Parallel Graph Search (A Case Study)

TL;DR

This article does an in-depth analysis of three major graph search algorithms: Bellman-Ford, Dijkstra and A-star algorithms and explores ways to parallelize them. The article first goes through the theoretical analysis of each of the algorithms and then shifts onto pratical analysis confirming the predictions of theoretical analysis on three GPUs: Nvidia GTX 1070Ti and Nvidia RTX 2060.

Code Link: github.com/khizar-anjum/parallel_graph_search

What is a Graph

A graph is a data-structure consisting of vertices and edges. The vertices are connected using edges which can either be directed or undirected; or weighted or un-weighted. Such a data structure can be used to model a wide variety of real-world phenomenon. For example, it can model a country’s road network and find the optimal routing path between two cities (or vertices) using roads (edges). Or you can do social-network analysis with connections (edges) between people (vertices).

Irrespective of application, graph search algorithms are important as they let us use graphs to find optimal route, to avoid obstacles or find the degrees of separation. The relevance of graph search algorithms for graphs warrants an investment into exploration of their parallelized versions. We do an in-depth analysis of their parallelization and test our predictions using CUDA.

Graph Search Algorithms

Here I briefly explain each of the algorithms I mentioned above, derive their theoretical complexities and discuss the ways to parallelize them.

Bellman-Ford Algorithm

Bellman-Ford algortihm computes the shortest paths from a single-source vertex to all the other vertices in the graph. It works by going through each edge (assume edges are weighted) and updating the path to the vertex it is connected to if the current path is economical. It repeats this process \(|V|-1\) times. It can also stop when there are no updates possible. The pesudo-code of this algorithm is shown below:

Repeat |V| - 1 times:
	For each edge e in Graph:
		if w[e.from] + w[e] < w[e.to]:
			 w[e.to] = w[e.from] + w[e]
	if no updates in loop:
		return;

Typically, we also check for negative-cycles at the end of Bellman-Ford by looping one more time over all the edges. If updates are still possible then there has to be a negative weight cycle inside the graph causing the possible cost to a given edge arbitrarily low. Bellman-Ford guarantees us that if there is no negative-weight cycle present, then it converges in \(|V|-1\) steps and gives us the optimal routes to every other vertex. Hence, it has a worst-case complexity of \(O(|V||E|)\) and a best-case time-complexity of \(O(|E|)\) in-case it converges in one outer-loop iteration.

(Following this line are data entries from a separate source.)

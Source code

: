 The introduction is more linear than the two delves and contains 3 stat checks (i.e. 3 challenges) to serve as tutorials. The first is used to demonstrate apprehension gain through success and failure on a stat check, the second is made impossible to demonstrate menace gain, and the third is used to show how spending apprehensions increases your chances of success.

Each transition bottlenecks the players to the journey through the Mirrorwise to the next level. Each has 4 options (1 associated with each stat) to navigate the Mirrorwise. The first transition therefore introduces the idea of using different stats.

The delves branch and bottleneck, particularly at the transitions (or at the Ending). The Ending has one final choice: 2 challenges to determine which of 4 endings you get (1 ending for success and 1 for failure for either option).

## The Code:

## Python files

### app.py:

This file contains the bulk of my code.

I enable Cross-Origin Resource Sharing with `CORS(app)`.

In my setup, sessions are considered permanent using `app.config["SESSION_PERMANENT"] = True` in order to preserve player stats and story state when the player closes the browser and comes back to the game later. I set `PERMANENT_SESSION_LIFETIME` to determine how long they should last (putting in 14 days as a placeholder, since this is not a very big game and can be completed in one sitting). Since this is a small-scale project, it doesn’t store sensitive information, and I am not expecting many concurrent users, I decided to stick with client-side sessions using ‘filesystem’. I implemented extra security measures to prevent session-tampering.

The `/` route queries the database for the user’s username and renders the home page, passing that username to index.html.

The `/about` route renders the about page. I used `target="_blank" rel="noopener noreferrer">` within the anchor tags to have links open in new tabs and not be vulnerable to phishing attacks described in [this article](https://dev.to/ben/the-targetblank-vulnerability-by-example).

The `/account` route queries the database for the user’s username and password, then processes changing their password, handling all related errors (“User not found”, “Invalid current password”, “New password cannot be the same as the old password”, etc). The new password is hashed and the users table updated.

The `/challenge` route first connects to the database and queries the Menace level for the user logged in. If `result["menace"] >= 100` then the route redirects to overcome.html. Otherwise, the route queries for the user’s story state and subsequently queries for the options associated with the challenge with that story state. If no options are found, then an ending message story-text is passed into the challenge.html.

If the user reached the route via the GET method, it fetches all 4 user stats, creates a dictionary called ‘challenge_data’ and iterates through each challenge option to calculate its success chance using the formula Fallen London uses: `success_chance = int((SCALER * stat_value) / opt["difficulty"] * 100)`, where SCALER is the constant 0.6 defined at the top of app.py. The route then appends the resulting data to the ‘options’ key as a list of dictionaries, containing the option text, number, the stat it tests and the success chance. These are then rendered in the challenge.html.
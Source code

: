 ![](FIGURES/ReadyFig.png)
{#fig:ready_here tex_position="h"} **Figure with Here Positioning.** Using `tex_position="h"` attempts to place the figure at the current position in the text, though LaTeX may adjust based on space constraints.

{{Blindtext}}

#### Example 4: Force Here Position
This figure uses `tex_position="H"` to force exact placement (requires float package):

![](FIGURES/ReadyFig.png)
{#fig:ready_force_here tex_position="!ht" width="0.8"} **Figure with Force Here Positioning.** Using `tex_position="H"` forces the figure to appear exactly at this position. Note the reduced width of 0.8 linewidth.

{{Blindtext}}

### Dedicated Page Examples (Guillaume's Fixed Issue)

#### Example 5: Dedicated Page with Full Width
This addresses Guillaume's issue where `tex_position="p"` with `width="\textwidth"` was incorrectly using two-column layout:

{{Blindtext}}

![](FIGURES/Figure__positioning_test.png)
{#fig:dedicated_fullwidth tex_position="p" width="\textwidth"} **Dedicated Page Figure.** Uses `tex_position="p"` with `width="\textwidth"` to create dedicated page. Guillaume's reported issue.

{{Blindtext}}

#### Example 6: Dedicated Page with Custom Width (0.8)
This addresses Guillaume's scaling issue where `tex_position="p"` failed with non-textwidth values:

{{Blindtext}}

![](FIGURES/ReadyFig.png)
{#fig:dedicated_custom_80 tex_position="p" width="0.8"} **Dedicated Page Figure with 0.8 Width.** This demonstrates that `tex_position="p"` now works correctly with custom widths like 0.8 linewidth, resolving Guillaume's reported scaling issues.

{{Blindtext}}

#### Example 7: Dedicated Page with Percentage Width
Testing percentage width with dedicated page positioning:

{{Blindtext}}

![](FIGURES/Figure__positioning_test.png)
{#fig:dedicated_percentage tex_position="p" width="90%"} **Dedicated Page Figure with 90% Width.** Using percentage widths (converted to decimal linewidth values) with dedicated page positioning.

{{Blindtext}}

Parallelization: Now, this algorithm is easily parallelize-able as the edges in the inner-loop can be explored in any order, which means we can split it into multiple threads in a GPU, which explore a subset of the edges. At the end, we synchronize the threads at the end and repeat thiss process \(|V|-1\) times as before. Pseudo-code is shown below:

index = threadIdx.x + blockDim.x * blockIdx.x;
stride = blockDim.x * gridDim.x;
Repeat |V| - 1 times:
	for(e = index; i < num_edges; i+=stride):
		if w[e.from] + w[e] < w[e.to]:
			w[e.to] = w[e.from] + w[e]
	if no updates in loop:
		return;
	synchronizethreads();

Dijkstra Algorithm

We have similar inplementations of both A-Star and Dijkstra algorithms. Dijkstra can be understood as a specialized form of A-Star where the heruistic function \(h(x) = 0~\forall~x\). Hence, everything in A-star algorithm section applies here with a trivial change of heuristic being zero for every input.

A-Star Algorithm

A-Star algorithm is also a graph-search algorithm and can be understood as a generalized form of Dijkstra algorithm. The main difference between these two is that A-star uses a heuristic function \(h(x)\) in order to guide its search. A-star uses a priority queue and unqueues the lowest priority element at each iteration until the queue is empty or the destination is found. In this process it updates the path-costs to each vertex it encounters. A major drawback for A-Star is that it does not work for graphs with negative-weighted edges. A pseudo-code for A-star is shown below:

insert_to_queue(src, priority = 0)
while(queue not empty):
	v = dequeue();
	for each neighbour n of v:
		e = edge connecting n and v
		if w[v] + w[e] < w[n]:
			w[n] = w[v] + w[e]
		// here h[n] is the heuristic function
		if not visited:
			enqueue(n, priority = w[n] + h[n])
	if v == destination:
		return path;

The heuristic function \(h(x)\) being used in the priority in enqueueing a vertex where magic happens. If this heuristic is carefully set, then priority is given to vertices which move us towards the target node making the algorithm more efficient. Hence, A-star has a directionlity in its search as opposed to Dijkstra. A very simple example of how this happens is path-finding in a map: If asked to find a route from London, UK to Bristol, UK, Dijkstra would start exploring smaller roads and highways with equal priority, but A-star would intelligently choose to explore highways first instead of wasting its time with country roads, given a sufficint heuristic. Overall, A-star has the worst-case time complexity of \(O(|E|)\) which is the same as Dijkstra’s but A-star outperforms Dijkstra in practice if the heuristic is good-enough.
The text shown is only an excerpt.